Techniques for Augmented-Tangibles on Mobile Devices for Early Childhood Learning
Published in Interaction Design and Children Conference, 2020
Abstract
Integrating physical learning materials with mobile device applications may have benefits for early childhood learning. We present three techniques for creating a hybrid tangible-augmented reality (T-AR) enabling technology platform. This platform enables researchers to develop applications that use readily available physical learning materials, such as letters, numbers, symbols or shapes. The techniques are visual marker-based; computer-vision and machine-learning; and capacitive touches. We describe details of implementation and demonstrate these techniques through a use case of a reading tablet app that uses wooden/plastic letters for input and augmented output. Our comparative analysis revealed that the machine-learning technique most flexibly sensed different physical letter sets but had variable accuracy impacted by lighting and tracking lag at this time. Lastly, we demonstrate how this enabling technology can be generalized to a variety of early learning apps through a second use case with physical numbers.
Reflection
This project is a product of numerous discussions and explorations on different technologies that target on an often overlooked but important application area: early childhood learning. Nowadays almost every kid has used a tablet. But the question is can we incorporate tangibles that are known to help children to understand the world via interactions with physical objects?
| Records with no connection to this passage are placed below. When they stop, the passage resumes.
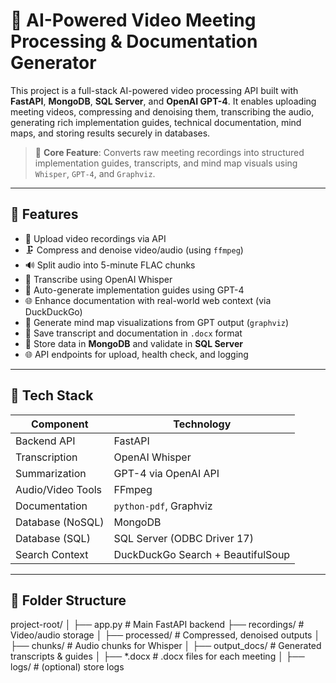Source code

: # 🎥 AI-Powered Video Meeting Processing & Documentation Generator

This project is a full-stack AI-powered video processing API built with **FastAPI**, **MongoDB**, **SQL Server**, and **OpenAI GPT-4**. It enables uploading meeting videos, compressing and denoising them, transcribing the audio, generating rich implementation guides, technical documentation, mind maps, and storing results securely in databases.

> 🧠 **Core Feature**: Converts raw meeting recordings into structured implementation guides, transcripts, and mind map visuals using `Whisper`, `GPT-4`, and `Graphviz`.

---

## 🚀 Features

- 📁 Upload video recordings via API
- 🗜️ Compress and denoise video/audio (using `ffmpeg`)
- 🔊 Split audio into 5-minute FLAC chunks
- 🤖 Transcribe using OpenAI Whisper
- 📄 Auto-generate implementation guides using GPT-4
- 🌐 Enhance documentation with real-world web context (via DuckDuckGo)
- 🧠 Generate mind map visualizations from GPT output (`graphviz`)
- 🧾 Save transcript and documentation in `.docx` format
- 💾 Store data in **MongoDB** and validate in **SQL Server**
- 🌐 API endpoints for upload, health check, and logging

---

## 🧱 Tech Stack

| Component         | Technology                              |
|------------------|------------------------------------------|
| Backend API       | FastAPI                                 |
| Transcription     | OpenAI Whisper                          |
| Summarization     | GPT-4 via OpenAI API                    |
| Audio/Video Tools | FFmpeg                                  |
| Documentation     | `python-pdf`, Graphviz                 |
| Database (NoSQL)  | MongoDB                                 |
| Database (SQL)    | SQL Server (ODBC Driver 17)             |
| Search Context    | DuckDuckGo Search + BeautifulSoup       |

---

## 📂 Folder Structure
project-root/
│
├── app.py # Main FastAPI backend
├── recordings/ # Video/audio storage
│ ├── processed/ # Compressed, denoised outputs
│ ├── chunks/ # Audio chunks for Whisper
│
├── output_docs/ # Generated transcripts & guides
│ ├── *.docx # .docx files for each meeting
│
├── logs/ # (optional) store logs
Our goal was to find ways that work with real-work constraints such as ease of development, cost-effectiveness, scalability and broad availability. We wanted adopters to be able to customize the applications and acquire the physical objects fast and cheaply. Amongst the three techniques we compared, we found that using computer-vision and machine-learning to recognize tangible objects through a training process, which allowed applications to augment them (e.g., overlay letters on top of the objects that shape like those letters), had most potential.
It’s a neat project with a meaningful application. However, we didn’t have the expertise to fully implement what we envisioned. Hopefully someone will take it up and make it into something (at the conference we heard some companies were working towards that direction, so it’s promising).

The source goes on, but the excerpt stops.